The domain that will be used is chosen at random through the use of “Intn” from the “rand” package, which is seeded by the value returned from an earlier call to “time.Now”:

Randomizing C2 Domain Selection.

The decoding of the C2 IP addresses is a little more complicated, although not overly so. As with the C2 domains, the inevitable selection of a C2 IP address is also randomized through calls to “time.Now”, “rand.Seed” and “rand.Shuffle”. The C2 IP decoding function takes several arguments: a pointer to the encoded C2 IP array, an integer value indicating the number of encoded IP addresses, and a hex number used in the decoding of each octet of each IP address. The decoding of the C2 IP addresses works as follows:

  • Read a word (2 bytes) at the initial offset into the C2 IP array determined by the earlier shuffle.
  • Subtract the hex number (0xA in all observed cases) from the retrieved value.
  • Convert the result to its base 10 equivalent (thereby creating a single octet of an IP).
  • Repeat 4 times per encoded IP.
  • Join the decoded octets with a “.” (thus fully decoding a stored C2 IP address).
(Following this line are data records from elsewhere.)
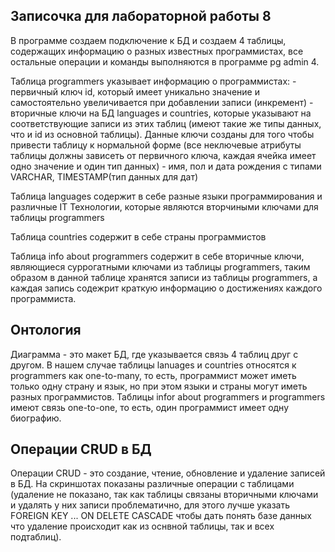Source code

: ## Записочка для лабораторной работы 8

В программе создаем подключение к БД и создаем 4 таблицы, содержащих информацию о разных известных программистах, 
все остальные операции и команды выполняются в программе pg admin 4. 

Таблица programmers указывает информацию о программистах: 
    - первичный ключ id, который имеет уникально значение и 
    самостоятельно увеличивается при добавлении записи (инкремент)
    - вторичные ключи на БД languages и countries, которые указывают на соответствующие записи из этих таблиц (имеют
    такие же типы данных, что и id из основной таблицы). Данные ключи созданы для того чтобы привести таблицу
    к нормальной форме (все неключевые атрибуты таблицы должны зависеть от первичного ключа, каждая ячейка имеет
    одно значение и один тип данных)
    - имя, пол и дата рождения с типами VARCHAR, TIMESTAMP(тип данных для дат)

Таблица languages содержит в себе разные языки программирования и различные IT Технологии, которые являются вторчиными 
ключами для таблицы programmers 

Таблица countries содержит в себе страны программистов

Таблица info about programmers содержит в себе вторичные ключи, являющиеся суррогатными ключами из таблицы programmers, 
таким образом в данной таблице хранятся записи из таблицы programmers, а каждая запись содежрит краткую информацию 
о достижениях каждого программиста.


## Онтология

Диаграмма - это макет БД, где указывается связь 4 таблиц друг с другом. В нашем случае таблицы lanuages и countries 
относятся к programmers как one-to-many, то есть, программист может иметь только одну страну и язык, но при этом языки 
и страны могут иметь разных программистов. Таблицы infor about programmers и programmers имеют связь one-to-one, 
то есть, один программист имеет одну биографию.

## Операции CRUD в БД

Операции CRUD - это создание, чтение, обновление и удаление записей в БД. На скриншотах показаны различные операции 
с таблицами (удаление не показано, так как таблицы связаны вторичными ключами и удалять у них записи проблематично,
для этого лучше указать FOREIGN KEY ... ON DELETE CASCADE чтобы дать понять базе данных что удаление происходит как из
оснвной таблицы, так и всех подтаблиц).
These steps are repeated until all IP addresses have been decoded

C2 Communications Failover.

This failover method is not ideal for the ChaChi operators. It does not offer the encryption afforded to the DNS tunnelling, and it is nowhere near as covert.

The HTTP C2 communications are performed using POST requests to one of the randomly selected C2 IPs decoded earlier. The content of the HTTP POST is encoded using Base64 and XOR encoding to offer some level of data protection, in the same way as the data was encoded prior to being serialized into the “ChunkData” messages in the case of DNS tunnelling.

Should the C2 check-in fail, it will rotate through the other decoded C2 IPs in an attempt to create a connection. If a connection is established, ChaChi will encode and send POST requests to the C2 and process its responses:

HTTP POST Request and Response Processing.

Decrypting C2 Traffic

As the use of HTTP for C2 communications is less complicated and involves less steps when compared to DNS tunnelling, this section will focus on decryption of DNS traffic.

Decryption of both HTTP and DNS C2 traffic is possible because, once we obtain both the XOR and encryption keys, we can reverse the process that has taken plaintext data and converted it to an encrypted form. Each phase in the encoding and encryption process is reversible:

Encoding and Encryption Process to generate TXT Query.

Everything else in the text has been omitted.